Sally Koslow’s fourth novel is an example of really great contemporary women’s fiction.  The Widow Waltz is entertaining, and it has depth.  Koslow’s writing style is deceptively light, and unerringly true, so that the story unfolds effortlessly.   The novel’s plot and themes—family, husbands and wives, widowhood, grief, mothers and daughters, and starting one’s life over--are well-served by this prose style.  The settings—New York City as lived by “the 1%,” and its country equivalent, the Hamptons—are rendered to perfection.  Most importantly, the characters are all multi-dimensional.  Then there’s the bonus of intrigue and mystery.

Georgia Waltz (50) married Ben Silver (53) when she was twenty-one.  Ben was very handsome, and very ambitious.  He became an attorney, and provided Georgia with a lavish Manhattan life style.  They were very much in love, and have enjoyed raising their two daughters.  Georgia and Ben adopted Nicola as an infant from Korea.  As soon as Nicolas arrived, Georgia discovered she was pregnant with Louisa.  While the sisters are only a year apart in age, they are quite different in temperament and personality.  Nicola ("Cola") (24) is “the good daughter,” elegant, responsible and dutiful.  However, she is somewhat directionless, and has shifted from job to job.  Louisa ("Luey') (23), although an excellent student who attends Stanford University, has a mercurial nature, and acts somewhat bratty and immature. 

When Ben drops dead from a heart attack after twenty-nine years of marriage, Georgia is devastated.
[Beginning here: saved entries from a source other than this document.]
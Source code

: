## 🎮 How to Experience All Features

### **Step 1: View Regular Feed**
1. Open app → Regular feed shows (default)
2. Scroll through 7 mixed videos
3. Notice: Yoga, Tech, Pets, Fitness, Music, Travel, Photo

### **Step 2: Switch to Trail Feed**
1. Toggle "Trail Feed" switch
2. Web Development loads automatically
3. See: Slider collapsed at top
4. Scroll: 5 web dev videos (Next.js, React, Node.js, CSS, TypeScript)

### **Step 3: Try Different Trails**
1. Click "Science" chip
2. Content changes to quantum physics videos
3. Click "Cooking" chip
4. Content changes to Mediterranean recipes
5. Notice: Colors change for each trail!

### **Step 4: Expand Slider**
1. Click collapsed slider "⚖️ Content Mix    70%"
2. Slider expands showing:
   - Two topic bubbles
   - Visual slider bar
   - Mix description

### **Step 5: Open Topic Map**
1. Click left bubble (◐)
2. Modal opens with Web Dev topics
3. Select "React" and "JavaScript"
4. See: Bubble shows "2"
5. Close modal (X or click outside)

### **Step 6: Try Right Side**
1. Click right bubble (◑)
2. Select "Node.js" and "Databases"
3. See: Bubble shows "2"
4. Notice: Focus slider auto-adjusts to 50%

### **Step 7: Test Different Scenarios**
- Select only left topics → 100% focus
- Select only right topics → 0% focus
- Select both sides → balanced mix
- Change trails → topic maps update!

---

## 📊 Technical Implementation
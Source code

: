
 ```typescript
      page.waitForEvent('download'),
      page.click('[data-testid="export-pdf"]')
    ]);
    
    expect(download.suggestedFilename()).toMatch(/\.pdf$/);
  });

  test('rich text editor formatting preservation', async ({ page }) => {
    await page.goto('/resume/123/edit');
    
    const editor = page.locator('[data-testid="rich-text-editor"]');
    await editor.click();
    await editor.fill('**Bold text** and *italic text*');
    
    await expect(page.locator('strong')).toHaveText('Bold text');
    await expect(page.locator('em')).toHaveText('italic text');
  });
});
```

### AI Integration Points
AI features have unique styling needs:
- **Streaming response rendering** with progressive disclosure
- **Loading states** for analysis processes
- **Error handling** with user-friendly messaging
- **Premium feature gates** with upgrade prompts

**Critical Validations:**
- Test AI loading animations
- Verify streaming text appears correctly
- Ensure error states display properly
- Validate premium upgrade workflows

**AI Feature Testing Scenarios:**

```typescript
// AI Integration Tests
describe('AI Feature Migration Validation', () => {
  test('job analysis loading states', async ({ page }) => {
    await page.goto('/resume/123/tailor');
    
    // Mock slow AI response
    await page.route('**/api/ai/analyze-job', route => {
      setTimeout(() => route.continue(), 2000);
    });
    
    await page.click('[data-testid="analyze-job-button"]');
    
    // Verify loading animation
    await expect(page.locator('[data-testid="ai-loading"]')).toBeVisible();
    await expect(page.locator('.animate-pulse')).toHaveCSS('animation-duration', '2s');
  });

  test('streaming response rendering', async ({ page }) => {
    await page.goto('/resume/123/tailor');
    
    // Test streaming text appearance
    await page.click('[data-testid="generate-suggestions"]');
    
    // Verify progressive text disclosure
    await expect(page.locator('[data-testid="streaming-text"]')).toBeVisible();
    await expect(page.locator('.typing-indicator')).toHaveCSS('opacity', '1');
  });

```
She grew up in a very wealthy, mainline Philadelphia family.  Her father Martin, now deceased, was a jeweler.  Her brother Stephan, who is somewhat distant and aloof with Georgia, also is a jeweler, with a suite on Fifth Avenue.  Their mother Camille suffers from Alzheimer’s and is in an upscale New Jersey nursing home.  Georgia’s best friend Daniel “Danny” Russianoff runs an art gallery.  He also happens to be her brother Stephan’s life partner. 

Besides dealing with her enormous grief, Georgia learns that Ben has left her nearly penniless.  While the news is devastating, and she wants to find out how this could have possibly happened, Georgia has to deal with reality immediately. She has to downsize, and sell whatever assets she has.  She also needs to truly connect with her two daughters, Nicola and Luey.  Ben’s death, and his financial betrayal, plus other events and discoveries, force all three women to find inner strength, and leave helplessness behind.

Since Koslow has written characters in which the reader quickly becomes emotionally invested, and because the plot has many twists and turns, I definitely would deem The Widow Waltz a page-turner.  However, I savored this novel because I didn’t want to leave this smart, wonderfully executed novel too soon.  I recommend reading this wholeheartedly.  And I hope that someone is clever enough to buy film rights because this would make a terrific movie with great roles for women to play.